My Hope Zambia: A 35-Year God Story

By   •   May 7, 2011

The day is forever engrained in Peter Chanda’s memory bank.

June 21, 1976.

An outreach event at his teacher training school in Kabwe, Zambia showed a Billy Graham message titled “Bridge over Troubled Waters,” and God grabbed ahold of Chanda’s heart.

An auditorium full of 400 students watched the film that night and Chanda accepted Christ as his Savior.

“I think only two of us got saved,” Chanda vividly recalls the invitation. “From that night on, my life changed. I used to drink, I used to smoke…

“I started crying.”

As Chanda went back to his apartment, eyes still swollen, his roommate started asking questions.

“He said ‘Did you have a funeral?'” Chanda said. “I said, no it’s not a funeral, but my sins are passed away.”

Watch video of Chanda’s emotional reaction that night

Fast forward 35 years.

The seed planted through Billy Graham’s ministry has come full circle as Chandra was selected to serve as one of four Regional Coordinators for the My Hope Zambia project, which completed a three-day Master Vision coordinator training event on Friday in Lusaka, Zambia.

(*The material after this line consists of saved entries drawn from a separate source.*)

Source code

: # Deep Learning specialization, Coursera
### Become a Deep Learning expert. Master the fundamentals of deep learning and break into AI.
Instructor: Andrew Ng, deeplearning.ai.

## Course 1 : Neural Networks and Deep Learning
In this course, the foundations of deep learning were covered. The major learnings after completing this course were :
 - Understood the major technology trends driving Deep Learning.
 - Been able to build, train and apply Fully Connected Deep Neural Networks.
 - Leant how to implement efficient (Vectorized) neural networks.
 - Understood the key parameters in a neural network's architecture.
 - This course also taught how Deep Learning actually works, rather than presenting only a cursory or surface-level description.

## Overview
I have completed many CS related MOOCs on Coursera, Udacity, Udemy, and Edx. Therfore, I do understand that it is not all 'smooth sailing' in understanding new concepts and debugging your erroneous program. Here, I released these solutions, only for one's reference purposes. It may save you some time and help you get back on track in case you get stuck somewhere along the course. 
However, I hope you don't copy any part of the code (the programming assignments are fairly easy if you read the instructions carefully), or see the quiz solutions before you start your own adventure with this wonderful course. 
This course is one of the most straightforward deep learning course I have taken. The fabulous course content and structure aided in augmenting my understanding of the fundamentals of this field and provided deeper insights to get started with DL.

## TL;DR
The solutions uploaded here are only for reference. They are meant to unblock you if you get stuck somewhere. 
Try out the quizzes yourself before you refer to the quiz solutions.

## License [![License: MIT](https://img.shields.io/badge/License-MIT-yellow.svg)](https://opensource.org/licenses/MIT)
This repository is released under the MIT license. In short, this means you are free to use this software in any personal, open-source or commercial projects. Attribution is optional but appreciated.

“This is,” Chanda pauses, searching for the best word to sum up his feelings, before catching a bus back home…”wonderful.”

God has used Chanda’s commitment to plant 60 Pentecostal churches around Zambia. He currently pastors the Signs and Wonders Ministry congregation in Livingstone, a town in southwest Zambia which feeds off heavy Victoria Falls tourism traffic.

But in Chanda’s view, the My Hope project could produce a waterfall of new commitments as the “Matthews” concept – friendship evangelism – is organized on a national scale and will culminate with a December national broadcast.

“This is a strategy that perhaps we’ve never thought of,” Chanda said. “Friendship evangelism is rare here, but it’s a friendly country.”

The My Hope concept of friends inviting friends over to their homes to hear a Gospel presentation makes perfect sense to Chanda, who is just as confident as he is excited.

“It’s easy for them to open up to you because you befriended them,” Chanda said. “Because they know what kind of life you’re living.”